» **Your objective**: From the entries that follow, report every line in which "https" occurs.

» **Data extracts**:
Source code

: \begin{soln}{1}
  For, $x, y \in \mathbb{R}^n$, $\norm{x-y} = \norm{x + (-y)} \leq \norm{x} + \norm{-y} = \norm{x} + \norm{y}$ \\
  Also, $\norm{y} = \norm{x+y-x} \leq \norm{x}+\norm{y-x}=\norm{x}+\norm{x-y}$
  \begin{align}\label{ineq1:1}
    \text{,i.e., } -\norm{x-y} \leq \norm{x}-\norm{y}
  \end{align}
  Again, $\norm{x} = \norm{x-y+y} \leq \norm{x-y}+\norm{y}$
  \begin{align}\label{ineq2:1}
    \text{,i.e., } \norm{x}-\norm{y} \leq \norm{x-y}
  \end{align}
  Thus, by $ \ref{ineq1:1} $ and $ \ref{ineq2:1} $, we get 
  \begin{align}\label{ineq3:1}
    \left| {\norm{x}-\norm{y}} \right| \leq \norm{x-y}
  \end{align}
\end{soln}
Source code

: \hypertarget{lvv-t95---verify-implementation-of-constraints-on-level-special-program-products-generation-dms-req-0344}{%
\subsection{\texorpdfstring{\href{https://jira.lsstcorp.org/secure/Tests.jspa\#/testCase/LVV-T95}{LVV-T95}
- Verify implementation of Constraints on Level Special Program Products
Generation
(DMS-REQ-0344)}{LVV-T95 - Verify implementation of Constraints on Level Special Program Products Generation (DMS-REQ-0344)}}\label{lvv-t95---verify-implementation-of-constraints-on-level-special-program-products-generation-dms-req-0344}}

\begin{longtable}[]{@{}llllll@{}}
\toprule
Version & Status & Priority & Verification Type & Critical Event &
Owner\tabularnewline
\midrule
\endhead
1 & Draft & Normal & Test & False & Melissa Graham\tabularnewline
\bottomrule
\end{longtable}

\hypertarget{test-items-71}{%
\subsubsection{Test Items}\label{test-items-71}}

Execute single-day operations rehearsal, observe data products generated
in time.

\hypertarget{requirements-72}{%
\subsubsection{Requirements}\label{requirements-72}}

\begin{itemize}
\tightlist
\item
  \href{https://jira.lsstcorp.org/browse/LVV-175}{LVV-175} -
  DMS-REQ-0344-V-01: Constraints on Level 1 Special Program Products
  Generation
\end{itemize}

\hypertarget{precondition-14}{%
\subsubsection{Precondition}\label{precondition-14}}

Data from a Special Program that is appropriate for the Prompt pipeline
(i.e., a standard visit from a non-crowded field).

» **Your response**:
\subsection{\texorpdfstring{\href{https://jira.lsstcorp.org/secure/Tests.jspa\#/testCase/LVV-T95}{LVV-T95}
  \href{https://jira.lsstcorp.org/browse/LVV-175}{LVV-175} -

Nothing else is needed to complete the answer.